Is it too late?
With the legislation now in force for some firms, many advisers may feel they have missed the boat, but the overwhelming message from insurers and EBCs is that that is certainly not the case. “If you look at the staging dates, it is going to be 2014 before companies with less than 500 employees are affected,” says Paul Avis, sales and marketing director at Canada Life Group Insurance. Meanwhile Katharine Moxham (pictured), spokesperson for trade body GRiD, says there are still “plenty of opportunities” to have conversations with employers, but warned that advisers who are not yet talking to their clients about auto-enrolment can be sure that someone else is.
What opportunities are there?
Lee Thurston, director at JLT Benefit Solutions, and a specialist in group risk, says the firm has “absolutely” found that clients are seeing auto-enrolment as an opportunity to look at their holistic benefits offering. “What auto-enrolment is doing for group risk is allowing us to say to clients, ‘let’s take a step back and look at whether your benefits are fit for purpose’,” he says. Helene Gullen, senior manager, channel development, at group risk provider Unum, says brokers who take a “proactive” attitude such as this are very much aligned with the insurer’s key message, which is to review all benefits rather than looking at the pension in isolation. However, Nick Homer, protection propositions manager at Zurich, said the insurer is finding that many employers are putting off a holistic benefits review for the time being. “The priority is on implementing an auto-enrolment solution and some employers may therefore defer a broader review of employee benefits until after their initial auto-enrolment launch,” he says.
What potential issues are there?
GriD’s Moxham says the main issue is that group risk providers are going to be incorporating potentially large tranches of new members and they will have varying approaches on how to deal with this. Logistical issues where providers have varying approaches include: joining conditions for late entrants, accounting periods, and whether premiums are charged for those who opt out.
How will late entrants be treated?
Under normal circumstances, if group risk benefits are linked to a pension scheme, then those joining the pension after they were first eligible (‘late entrants’) would be subject to certain conditions before becoming eligible for the protection benefits, as insurers deem there to be a risk of anti-selection.
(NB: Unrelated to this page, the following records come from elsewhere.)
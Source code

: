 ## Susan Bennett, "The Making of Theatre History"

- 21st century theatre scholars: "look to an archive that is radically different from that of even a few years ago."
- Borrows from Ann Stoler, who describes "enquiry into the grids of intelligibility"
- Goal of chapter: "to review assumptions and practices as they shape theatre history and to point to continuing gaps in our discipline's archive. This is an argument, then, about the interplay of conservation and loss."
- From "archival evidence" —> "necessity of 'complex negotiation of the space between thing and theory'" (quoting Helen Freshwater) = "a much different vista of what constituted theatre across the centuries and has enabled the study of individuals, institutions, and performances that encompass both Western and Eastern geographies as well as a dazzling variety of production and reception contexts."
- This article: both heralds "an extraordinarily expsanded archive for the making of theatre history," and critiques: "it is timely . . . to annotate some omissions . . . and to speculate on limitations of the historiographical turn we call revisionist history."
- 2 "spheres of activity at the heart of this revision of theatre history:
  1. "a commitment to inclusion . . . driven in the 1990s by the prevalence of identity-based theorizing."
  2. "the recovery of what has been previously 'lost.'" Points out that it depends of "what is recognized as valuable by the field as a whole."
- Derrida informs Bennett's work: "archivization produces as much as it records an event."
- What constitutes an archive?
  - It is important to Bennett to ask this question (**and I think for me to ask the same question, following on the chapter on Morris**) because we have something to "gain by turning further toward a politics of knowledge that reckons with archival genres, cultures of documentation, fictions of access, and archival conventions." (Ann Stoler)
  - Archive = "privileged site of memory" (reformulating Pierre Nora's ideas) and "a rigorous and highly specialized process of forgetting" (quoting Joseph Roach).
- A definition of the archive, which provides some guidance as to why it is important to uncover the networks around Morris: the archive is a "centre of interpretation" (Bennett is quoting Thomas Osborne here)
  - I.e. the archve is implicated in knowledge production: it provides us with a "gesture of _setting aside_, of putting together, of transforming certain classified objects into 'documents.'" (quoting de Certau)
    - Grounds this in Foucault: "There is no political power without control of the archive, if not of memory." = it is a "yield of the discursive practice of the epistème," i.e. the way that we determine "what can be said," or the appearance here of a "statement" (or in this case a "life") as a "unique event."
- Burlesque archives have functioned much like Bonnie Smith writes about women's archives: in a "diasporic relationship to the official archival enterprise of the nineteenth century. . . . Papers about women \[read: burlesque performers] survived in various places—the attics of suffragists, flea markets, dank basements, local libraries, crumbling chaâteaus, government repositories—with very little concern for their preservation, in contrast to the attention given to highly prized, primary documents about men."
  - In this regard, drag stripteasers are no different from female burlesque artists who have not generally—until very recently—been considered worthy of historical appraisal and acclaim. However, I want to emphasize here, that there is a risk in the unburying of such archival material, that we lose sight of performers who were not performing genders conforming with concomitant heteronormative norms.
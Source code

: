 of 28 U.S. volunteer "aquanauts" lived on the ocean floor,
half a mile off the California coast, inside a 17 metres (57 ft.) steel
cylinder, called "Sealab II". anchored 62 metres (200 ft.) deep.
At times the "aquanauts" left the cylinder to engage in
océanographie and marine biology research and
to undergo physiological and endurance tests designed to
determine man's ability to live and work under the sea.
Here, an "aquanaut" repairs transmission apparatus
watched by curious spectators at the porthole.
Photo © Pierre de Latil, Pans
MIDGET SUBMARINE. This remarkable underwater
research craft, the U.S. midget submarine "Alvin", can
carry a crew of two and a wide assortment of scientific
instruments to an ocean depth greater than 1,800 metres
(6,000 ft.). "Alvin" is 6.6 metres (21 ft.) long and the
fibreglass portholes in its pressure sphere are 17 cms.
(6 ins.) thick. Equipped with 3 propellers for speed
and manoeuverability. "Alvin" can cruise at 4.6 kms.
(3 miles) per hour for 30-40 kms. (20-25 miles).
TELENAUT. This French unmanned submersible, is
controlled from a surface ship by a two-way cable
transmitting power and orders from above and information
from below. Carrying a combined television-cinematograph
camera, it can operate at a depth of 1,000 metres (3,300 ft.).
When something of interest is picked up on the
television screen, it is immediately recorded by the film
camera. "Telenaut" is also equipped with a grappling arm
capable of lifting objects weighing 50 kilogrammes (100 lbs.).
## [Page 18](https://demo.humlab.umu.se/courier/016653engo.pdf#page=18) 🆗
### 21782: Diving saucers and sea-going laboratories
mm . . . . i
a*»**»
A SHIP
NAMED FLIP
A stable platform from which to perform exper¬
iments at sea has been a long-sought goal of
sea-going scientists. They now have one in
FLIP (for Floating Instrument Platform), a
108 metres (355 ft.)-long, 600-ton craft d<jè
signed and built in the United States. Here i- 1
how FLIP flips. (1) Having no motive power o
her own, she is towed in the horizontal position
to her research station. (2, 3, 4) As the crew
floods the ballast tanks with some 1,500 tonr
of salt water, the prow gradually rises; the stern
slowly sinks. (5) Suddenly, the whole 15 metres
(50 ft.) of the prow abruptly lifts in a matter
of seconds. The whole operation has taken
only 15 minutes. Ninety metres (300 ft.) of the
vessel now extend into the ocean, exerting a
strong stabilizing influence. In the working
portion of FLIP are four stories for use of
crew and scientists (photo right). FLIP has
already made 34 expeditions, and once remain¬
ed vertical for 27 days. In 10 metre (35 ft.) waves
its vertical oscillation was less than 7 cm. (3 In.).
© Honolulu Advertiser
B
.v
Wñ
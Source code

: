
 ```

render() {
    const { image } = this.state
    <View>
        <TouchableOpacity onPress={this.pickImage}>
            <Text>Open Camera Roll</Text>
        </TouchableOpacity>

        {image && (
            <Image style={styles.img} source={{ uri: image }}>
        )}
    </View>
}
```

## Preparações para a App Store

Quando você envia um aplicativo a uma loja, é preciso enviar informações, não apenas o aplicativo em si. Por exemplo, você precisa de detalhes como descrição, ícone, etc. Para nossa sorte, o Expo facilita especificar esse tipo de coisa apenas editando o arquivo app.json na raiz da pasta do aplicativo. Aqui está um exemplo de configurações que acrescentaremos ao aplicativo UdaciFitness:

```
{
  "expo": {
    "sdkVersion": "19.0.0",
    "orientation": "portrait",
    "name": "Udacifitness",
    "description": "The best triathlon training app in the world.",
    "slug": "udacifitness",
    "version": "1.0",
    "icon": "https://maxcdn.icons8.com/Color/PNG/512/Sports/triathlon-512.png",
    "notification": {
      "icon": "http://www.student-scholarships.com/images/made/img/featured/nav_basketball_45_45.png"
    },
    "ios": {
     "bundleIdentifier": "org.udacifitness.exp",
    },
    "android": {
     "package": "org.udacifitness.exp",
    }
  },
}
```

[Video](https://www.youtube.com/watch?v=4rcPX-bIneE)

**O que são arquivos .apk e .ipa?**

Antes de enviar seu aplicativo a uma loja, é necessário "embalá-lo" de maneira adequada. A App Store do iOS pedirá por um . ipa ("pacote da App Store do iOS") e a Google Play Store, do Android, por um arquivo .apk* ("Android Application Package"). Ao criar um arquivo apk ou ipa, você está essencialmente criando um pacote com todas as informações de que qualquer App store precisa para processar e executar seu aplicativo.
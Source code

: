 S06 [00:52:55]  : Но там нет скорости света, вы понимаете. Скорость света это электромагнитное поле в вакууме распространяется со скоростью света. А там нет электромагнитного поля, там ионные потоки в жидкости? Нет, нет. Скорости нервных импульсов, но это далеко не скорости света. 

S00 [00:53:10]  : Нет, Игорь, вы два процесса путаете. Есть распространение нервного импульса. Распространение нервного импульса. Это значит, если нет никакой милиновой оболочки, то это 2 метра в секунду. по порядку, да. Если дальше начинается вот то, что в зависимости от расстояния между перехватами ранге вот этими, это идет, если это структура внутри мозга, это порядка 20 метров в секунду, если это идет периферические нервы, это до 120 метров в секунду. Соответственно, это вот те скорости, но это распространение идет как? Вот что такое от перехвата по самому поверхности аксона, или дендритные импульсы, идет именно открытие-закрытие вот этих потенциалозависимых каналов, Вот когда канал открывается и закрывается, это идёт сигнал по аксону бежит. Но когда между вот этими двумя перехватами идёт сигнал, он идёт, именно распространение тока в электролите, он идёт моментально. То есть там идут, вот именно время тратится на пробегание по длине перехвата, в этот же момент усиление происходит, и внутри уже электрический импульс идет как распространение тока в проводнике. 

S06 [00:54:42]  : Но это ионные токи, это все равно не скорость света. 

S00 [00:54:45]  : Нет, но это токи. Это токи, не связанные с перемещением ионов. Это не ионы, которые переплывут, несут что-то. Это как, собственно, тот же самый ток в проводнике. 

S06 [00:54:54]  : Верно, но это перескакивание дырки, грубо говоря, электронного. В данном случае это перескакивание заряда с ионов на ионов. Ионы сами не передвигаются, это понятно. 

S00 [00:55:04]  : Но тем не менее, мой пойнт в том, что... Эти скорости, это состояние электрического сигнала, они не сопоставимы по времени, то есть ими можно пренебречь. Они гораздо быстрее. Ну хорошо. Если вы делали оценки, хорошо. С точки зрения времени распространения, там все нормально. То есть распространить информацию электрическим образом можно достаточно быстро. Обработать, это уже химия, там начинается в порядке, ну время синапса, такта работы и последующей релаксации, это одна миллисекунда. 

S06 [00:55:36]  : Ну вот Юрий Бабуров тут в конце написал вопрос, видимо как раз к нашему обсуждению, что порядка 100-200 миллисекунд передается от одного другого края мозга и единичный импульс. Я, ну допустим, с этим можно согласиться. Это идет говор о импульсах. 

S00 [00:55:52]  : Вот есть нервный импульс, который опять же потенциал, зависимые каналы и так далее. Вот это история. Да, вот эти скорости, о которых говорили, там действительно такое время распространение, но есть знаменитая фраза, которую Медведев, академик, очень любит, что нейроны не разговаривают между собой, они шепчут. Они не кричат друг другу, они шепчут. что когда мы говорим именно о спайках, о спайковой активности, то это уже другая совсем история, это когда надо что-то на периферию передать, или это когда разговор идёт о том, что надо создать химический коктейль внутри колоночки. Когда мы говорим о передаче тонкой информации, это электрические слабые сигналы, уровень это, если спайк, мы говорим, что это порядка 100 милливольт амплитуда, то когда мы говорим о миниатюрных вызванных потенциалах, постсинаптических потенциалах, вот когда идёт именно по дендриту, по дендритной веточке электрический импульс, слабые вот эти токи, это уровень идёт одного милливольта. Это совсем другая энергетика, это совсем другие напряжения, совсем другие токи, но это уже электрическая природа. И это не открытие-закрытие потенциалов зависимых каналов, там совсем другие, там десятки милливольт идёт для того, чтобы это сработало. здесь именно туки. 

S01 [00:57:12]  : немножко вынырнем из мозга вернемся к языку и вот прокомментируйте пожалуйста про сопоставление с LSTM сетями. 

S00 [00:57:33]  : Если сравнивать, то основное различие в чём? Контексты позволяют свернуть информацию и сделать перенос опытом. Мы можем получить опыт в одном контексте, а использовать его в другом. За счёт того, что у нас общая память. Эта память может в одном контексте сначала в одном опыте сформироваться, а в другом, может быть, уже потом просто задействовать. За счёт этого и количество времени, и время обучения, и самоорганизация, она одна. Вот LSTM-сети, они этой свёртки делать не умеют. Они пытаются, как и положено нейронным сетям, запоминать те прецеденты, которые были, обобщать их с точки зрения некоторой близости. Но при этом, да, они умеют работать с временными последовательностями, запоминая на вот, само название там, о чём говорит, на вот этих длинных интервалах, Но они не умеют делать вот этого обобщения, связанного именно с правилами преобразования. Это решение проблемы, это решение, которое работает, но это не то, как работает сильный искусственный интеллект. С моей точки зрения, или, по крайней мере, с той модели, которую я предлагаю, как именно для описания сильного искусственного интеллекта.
But with auto-enrolment creating large numbers of late entrants, will there be an amnesty in this circumstance?
Insurers have varying approaches, but the general stance is that those joining as part of auto-enrolment will not be treated as late entrants – Canada Life, Friends Life, Aviva and Zurich are all taking this approach. “We recognise that there is not the risk of selection in this case so we have tried to make it easy for people to join the scheme,” says Catherine Baxter, head of product development at Friends Life.
Where providers may differ, however, is how they treat those who do not satisfy ‘actively at work’ criteria and long-term absentees. Friends Life, for instance, is asking for full details of any long-term absentees, whereas Zurich is merely restricting life cover for long-term absentees to £250,000. Aviva says it will normally waive actively at work requirements for most group life policies with more than 50 lives. “Late entrant criteria is where an intermediary can really show their metal, and equally providers can show some pragmatism,” says JLT’s Thurston.
How will accounts be calculated?
Employees can elect to opt out of the pension scheme and where they do so within one month they will be treated as if they had never joined. For linked group risk schemes, however, this is different, as the member is put on risk immediately until the date of opt out.
This can present some challenges for accounting, particularly because for larger group risk schemes it is usually assumed – for the purposes of accounts – that everything happened in the middle of the year. Will this still be the case?
Canada Life says it will assess the increase in scheme membership three months after the auto-enrolment staging date: if the change is less than 25%, it will reconcile this in its standard accounting process; if it is more, it will split the annual account in order to charge accurately. The provider, like Zurich, says it will not charge for members who leave the scheme during the opt-out window.
Will employers reassess their group risk scheme eligibility?
With employers facing a significant increase in their pension contribution costs, there have been suggestions that companies may look to cut back on their group risk arrangements. The experts say that employers have a number of options: to delink their group risk scheme from their pension, to open it up to all members or to close it. “Companies with linked schemes need to be very aware that if they open up their pension schemes they will be opening up their protection policies too, and of the implications of that,” says Unum’s Gullen. “What I would suggest is moving that eligibility to all staff, so you would not have the issue of all but the few who opt out having the protection cover – would that be fair?”. She adds that some firms may choose to close the protection scheme, but warns there would be costs associated with doing so as the scheme would then have an ageing membership so premiums would go up.